Cran-Gevrier : la start-up Prismo, une vision humaine dans le monde du travail

L’équipe de Prismo au complet.
L’équipe de Prismo au complet.

Le passage des études vers le monde du travail est parfois brutal. Avec lui, une part d’insouciance ou de naïveté s’envole.

Diplômé en marketing international, Thomas Bonnefoy en a fait l’expérience à sa sortie d’université. « Ah… C’est ça le vrai monde de l’entreprise… », constatait-il alors, deux semaines après avoir débuté son premier emploi.

S’il a « vite déchanté », c’est à cause du décalage « entre la vitrine extérieure et la culture réelle de la boîte ». Thomas s’est alors « beaucoup questionné ». Il croyait être le seul à ressentir cela.

Puis, en échangeant avec deux amis d’enfance, Franck Monod et Rémi Rohrbach, ce jeune professionnel de 27 ans s’est aperçu du contraire. Et c’est de cette « même frustration » qu’est née Prismo.

Le capital humain valorisé

« Remettre l’humain au cœur du monde professionnel », telle est la devise de la start-up créée en 2017 par Thomas et Franck et basée aux Papeteries Images Factory. Avec elle, l’heure est donc venue de changer les (vieilles) habitudes des recruteurs.

« Il faut arrêter de valoriser uniquement les diplômes et l’expérience, insiste Thomas. L’idée, c’est de mettre aussi en avant qui je suis, ce que j’aime faire, mes souhaits d’évolution ». Un « outil unique » qui éviterait « toute discrimination à l’embauche ».

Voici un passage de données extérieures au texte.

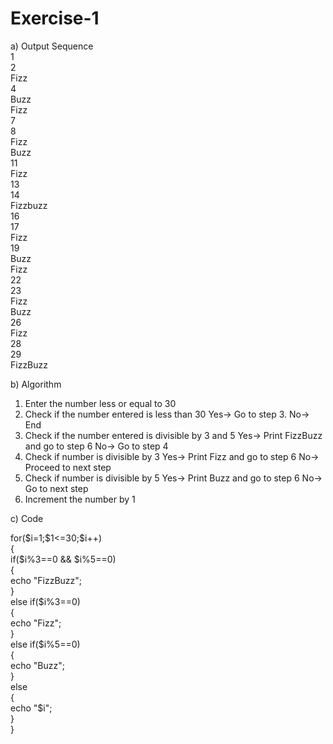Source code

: # Exercise-1<br>
a) Output Sequence<br>
1<br>
2<br>
Fizz<br>
4<br>
Buzz<br>
Fizz<br>
7<br>
8<br>
Fizz<br>
Buzz<br>
11<br>
Fizz<br>
13<br>
14<br>
Fizzbuzz<br>
16<br>
17<br>
Fizz<br>
19<br>
Buzz<br>
Fizz<br>
22<br>
23<br>
Fizz<br>
Buzz<br>
26<br>
Fizz<br>
28<br>
29<br>
FizzBuzz<br>


b) Algorithm
1) Enter the number less or equal to 30
2) Check if the number entered is less than 30
   Yes-> Go to step 3.
   No-> End
3) Check if the number entered is divisible by 3 and 5
   Yes-> Print FizzBuzz and go to step 6
   No-> Go to step 4
4) Check if number is divisible by 3
   Yes-> Print Fizz and go to step 6
   No-> Proceed to next step
5) Check if number is divisible by 5
   Yes-> Print Buzz and go to step 6
   No-> Go to next step
6) Increment the number by 1<br>

c) Code<br>
   <?php<br>
   for($i=1;$1<=30;$i++)<br>
   {<br>
   if($i%3==0 && $i%5==0)<br>
   {<br>
     echo "FizzBuzz";<br>
   }<br>
   else if($i%3==0)<br>
   {<br>
     echo "Fizz";<br>
   }<br>
   else if($i%5==0)<br>
   {<br>
     echo "Buzz";<br>
   }<br>
   else<br>
   {<br>
      echo "$i";<br>
   }<br>
}<br>

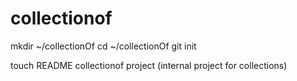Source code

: collectionof
============
mkdir ~/collectionOf
cd ~/collectionOf
git init

touch README
collectionof project (internal project for collections)
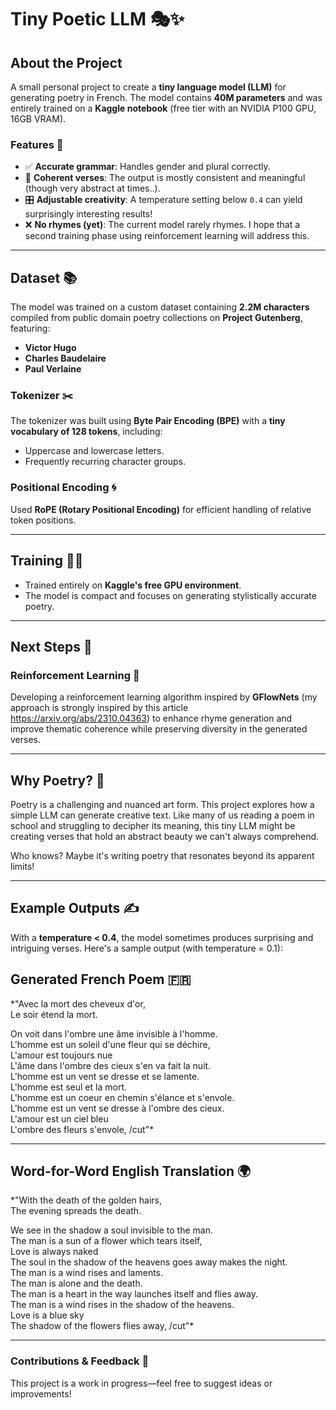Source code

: # Tiny Poetic LLM 🎭✨

## About the Project

A small personal project to create a **tiny language model (LLM)** for generating poetry in French. The model contains **40M parameters** and was entirely trained on a **Kaggle notebook** (free tier with an NVIDIA P100 GPU, 16GB VRAM). 

### Features 🌟
- ✅ **Accurate grammar**: Handles gender and plural correctly.  
- 📝 **Coherent verses**: The output is mostly consistent and meaningful (though very abstract at times..).  
- 🎛️ **Adjustable creativity**: A temperature setting below `0.4` can yield surprisingly interesting results!  
- ❌ **No rhymes (yet)**: The current model rarely rhymes. I hope that a second training phase using reinforcement learning will address this.  

---

## Dataset 📚

The model was trained on a custom dataset containing **2.2M characters** compiled from public domain poetry collections on **Project Gutenberg**, featuring:  
- **Victor Hugo**  
- **Charles Baudelaire**  
- **Paul Verlaine**

### Tokenizer ✂️  
The tokenizer was built using **Byte Pair Encoding (BPE)** with a **tiny vocabulary of 128 tokens**, including:  
- Uppercase and lowercase letters.  
- Frequently recurring character groups.  

### Positional Encoding 🌀  
Used **RoPE (Rotary Positional Encoding)** for efficient handling of relative token positions.  

---

## Training 🏋️‍♂️

- Trained entirely on **Kaggle's free GPU environment**.  
- The model is compact and focuses on generating stylistically accurate poetry.  

---

## Next Steps 🚀  

### Reinforcement Learning 🤖  
Developing a reinforcement learning algorithm inspired by **GFlowNets** (my approach is strongly inspired by this article https://arxiv.org/abs/2310.04363) to enhance rhyme generation and improve thematic coherence while preserving diversity in the generated verses.  

---

## Why Poetry? 🎨  

Poetry is a challenging and nuanced art form. This project explores how a simple LLM can generate creative text. Like many of us reading a poem in school and struggling to decipher its meaning, this tiny LLM might be creating verses that hold an abstract beauty we can't always comprehend.  

Who knows? Maybe it's writing poetry that resonates beyond its apparent limits!  

---

## Example Outputs ✍️  

With a **temperature < 0.4**, the model sometimes produces surprising and intriguing verses. Here's a sample output (with temperature = 0.1):  

## Generated French Poem 🇫🇷

*"Avec la mort des cheveux d'or,  
           Le soir étend la mort.  
  
 On voit dans l'ombre une âme invisible à l'homme.  
 L'homme est un soleil d'une fleur qui se déchire,  
            L'amour est toujours nue  
 L'âme dans l'ombre des cieux s'en va fait la nuit.  
 L'homme est un vent se dresse et se lamente.  
            L'homme est seul et la mort.  
 L'homme est un coeur en chemin s'élance et s'envole.  
 L'homme est un vent se dresse à l'ombre des cieux.  
            L'amour est un ciel bleu  
 L'ombre des fleurs s'envole, /cut"*  

---

## Word-for-Word English Translation 🌍

 *"With the death of the golden hairs,  
        The evening spreads the death.  
  
 We see in the shadow a soul invisible to the man.  
 The man is a sun of a flower which tears itself,  
            Love is always naked  
 The soul in the shadow of the heavens goes away makes the night.  
 The man is a wind rises and laments.  
            The man is alone and the death.  
 The man is a heart in the way launches itself and flies away.  
 The man is a wind rises in the shadow of the heavens.  
            Love is a blue sky  
 The shadow of the flowers flies away, /cut"*  


---

### Contributions & Feedback 💬  
This project is a work in progress—feel free to suggest ideas or improvements!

Après des mois de recherches et de développement, l’application web a vu le jour en octobre 2018 et c’est à travers un prisme que le profil d’un candidat, d’un employé ou même d’un employeur apparaît.

« Ce prisme a quatre faces, indique le président et cofondateur de Prismo. U ne pour l’expérience, une pour la formation, une pour les compétences techniques et une pour la personnalité ». Grâce à ce dernier volet, les qualités de leadership, d’altruisme ou encore d’impartialité au sein d’une équipe sont décelées. Prismo s’est d’ailleurs appuyé dessus pour faire évoluer son image, avec « davantage d’esprit d’équipe ».

Référencée par Pôle Emploi

Avec plus de 5000 utilisateurs (dont 80 entreprises) essentiellement en Rhône-Alpes, Prismo collabore aujourd’hui avec des cabinets de ressources humaines, des experts, des coachs. Il est même référencé par Pôle Emploi.

« On ne peut pas ubériser le marché, avertit Thomas Bonnefoy. Ce prisme, c’est un moyen, c’est une première grille d’analyse, bien plus poussée qu’un CV. Mais ça ne remplace pas un entretien ».